Getting the uncontrollable giggles is common to young girls. It's not still supposed to be a problem in menopausal women. I went to a choral concert a couple of years ago with a friend. The choir was a professional one, dressed formally in tuxes or long black skirts (whichever they preferred, one assumes). They were all thoroughly white of skin. The programme was primarily classical, but ended with a few rousing spirituals. I do not remember the name of the first one they treated us to, but I certainly do recall that it involved a lot of repetition of the word "heaven", especially in the many refrains. Except that they pronounced it the way I suppose it was written, which was "heab'n".
I cannot begin to tell you how odd and inappropriate this sounds coming from a stiff, Caucasian, Canadian classical choir. I totally lost it. I scribbled on my program "These people have NO BUSINESS saying heab'n!" and passed it to my female companion, who immediately also become hysterical. The song seemed to go on forever. Heab'n, heab'n, heab'n. The two of us were shaking and trembling and weeping. The people behind us must have thought we were spiritually moved to transports by this music. I was certainly spiritually moved to pray very, very hard that none of the subsequent spirituals would contain the word heab'n.
The most painful thing I have ever snorted out my nose when laughing was French onion chip dip.
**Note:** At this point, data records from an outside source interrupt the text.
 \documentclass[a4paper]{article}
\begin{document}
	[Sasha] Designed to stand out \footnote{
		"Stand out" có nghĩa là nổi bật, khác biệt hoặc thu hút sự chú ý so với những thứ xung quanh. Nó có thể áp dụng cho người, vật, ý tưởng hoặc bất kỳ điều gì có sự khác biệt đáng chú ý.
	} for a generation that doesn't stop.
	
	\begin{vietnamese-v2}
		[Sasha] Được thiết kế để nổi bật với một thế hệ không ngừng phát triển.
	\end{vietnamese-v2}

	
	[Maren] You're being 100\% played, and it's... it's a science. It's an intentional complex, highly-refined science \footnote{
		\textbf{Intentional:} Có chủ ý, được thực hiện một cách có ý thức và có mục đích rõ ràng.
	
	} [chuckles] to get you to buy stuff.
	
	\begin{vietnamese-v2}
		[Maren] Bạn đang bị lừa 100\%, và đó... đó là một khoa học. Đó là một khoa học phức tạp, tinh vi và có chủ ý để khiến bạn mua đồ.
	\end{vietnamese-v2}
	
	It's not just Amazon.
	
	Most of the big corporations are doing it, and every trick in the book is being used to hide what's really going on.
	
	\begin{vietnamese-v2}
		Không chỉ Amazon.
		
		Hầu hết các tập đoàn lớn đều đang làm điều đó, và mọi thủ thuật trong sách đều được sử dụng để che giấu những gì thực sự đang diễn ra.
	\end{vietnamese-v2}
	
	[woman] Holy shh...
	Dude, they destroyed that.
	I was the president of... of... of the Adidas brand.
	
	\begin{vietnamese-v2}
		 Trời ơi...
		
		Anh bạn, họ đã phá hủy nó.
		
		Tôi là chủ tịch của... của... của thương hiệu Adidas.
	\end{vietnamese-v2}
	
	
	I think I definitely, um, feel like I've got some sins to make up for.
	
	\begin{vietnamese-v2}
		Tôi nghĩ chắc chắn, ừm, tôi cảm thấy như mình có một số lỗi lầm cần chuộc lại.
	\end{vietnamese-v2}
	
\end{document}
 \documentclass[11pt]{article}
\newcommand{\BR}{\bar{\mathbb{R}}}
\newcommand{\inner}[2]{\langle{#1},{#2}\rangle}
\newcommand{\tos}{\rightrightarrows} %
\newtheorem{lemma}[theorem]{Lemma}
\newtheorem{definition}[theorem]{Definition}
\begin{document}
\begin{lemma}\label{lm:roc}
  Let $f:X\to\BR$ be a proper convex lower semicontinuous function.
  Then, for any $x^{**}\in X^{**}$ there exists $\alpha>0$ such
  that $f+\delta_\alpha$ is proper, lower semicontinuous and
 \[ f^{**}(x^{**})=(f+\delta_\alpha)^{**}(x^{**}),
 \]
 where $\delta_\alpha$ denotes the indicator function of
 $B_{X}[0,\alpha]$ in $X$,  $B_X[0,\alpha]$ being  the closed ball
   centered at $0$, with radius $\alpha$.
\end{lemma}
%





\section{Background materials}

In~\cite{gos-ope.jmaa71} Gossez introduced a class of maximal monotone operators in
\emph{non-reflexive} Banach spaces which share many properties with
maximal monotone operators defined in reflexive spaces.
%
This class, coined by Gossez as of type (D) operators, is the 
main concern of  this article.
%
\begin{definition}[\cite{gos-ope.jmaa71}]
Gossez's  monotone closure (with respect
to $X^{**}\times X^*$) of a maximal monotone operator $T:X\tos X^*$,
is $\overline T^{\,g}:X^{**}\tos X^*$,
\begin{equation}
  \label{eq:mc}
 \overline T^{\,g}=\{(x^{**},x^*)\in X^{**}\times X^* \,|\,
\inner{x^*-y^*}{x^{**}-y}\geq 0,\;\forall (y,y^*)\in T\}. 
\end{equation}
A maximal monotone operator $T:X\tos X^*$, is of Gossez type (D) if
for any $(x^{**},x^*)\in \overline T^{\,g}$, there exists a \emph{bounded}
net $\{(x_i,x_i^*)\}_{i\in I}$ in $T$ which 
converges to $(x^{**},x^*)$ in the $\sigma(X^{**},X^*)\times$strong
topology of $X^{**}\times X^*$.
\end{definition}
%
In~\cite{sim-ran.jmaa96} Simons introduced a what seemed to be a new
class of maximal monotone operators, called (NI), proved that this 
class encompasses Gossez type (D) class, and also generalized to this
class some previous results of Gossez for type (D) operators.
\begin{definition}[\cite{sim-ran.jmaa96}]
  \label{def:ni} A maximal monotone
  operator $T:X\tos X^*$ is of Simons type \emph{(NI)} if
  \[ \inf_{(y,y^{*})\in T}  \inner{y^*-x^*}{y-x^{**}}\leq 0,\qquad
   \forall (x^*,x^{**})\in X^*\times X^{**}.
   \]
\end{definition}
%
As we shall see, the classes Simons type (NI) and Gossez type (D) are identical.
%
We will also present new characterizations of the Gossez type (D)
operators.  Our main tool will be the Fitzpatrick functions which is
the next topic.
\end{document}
That really burned.
Thursday, May 17, 2007
In Which No One is Grown Up or Stupid
1. Got up. 2. Read the paper. 3. Had a shower. 4. Worked. 5. Went to Safeway/dry cleaner/bank. 6. Worked. 7. Made dinner. 8. Watched TV. 9. Went to bed.
So now you know exactly what goes on in my life, and instead I can happily blog my little thoughts and memories.
However, I have just read over my entire blog oeuvre (no, this does not mean egg. Or ovary. dictionary.com, people), and was a bit startled to discover that three themes seem to keep cropping up. One is the subject of grownupness (don't try that one on dictionary.com), whether it be my children's or my own. The second is that children, particularly my own, are stupid. And the third is Myanmar, but that was on purpose.
My younger child turning 18 and me turning 50 occurred within a couple of weeks of each other not so many months ago and I suppose that's why the subject of grownupitude is much on my mind these days. As to the subject of children being stupid and perhaps more trouble than they're worth, of course I don't really mean that. Really. Although it has now been scientifically proven with medical brain scans of some sort that teenagers' brains actually do work differently -- that is, more stupidly -- than adult brains. But that doesn't mean I should go on and on about it.
So I promise to find some new subjects and shut up about grownupiturity and stupid children. I make no such promise about Myanmar.
And now if you'll excuse me, I must go and Step 4.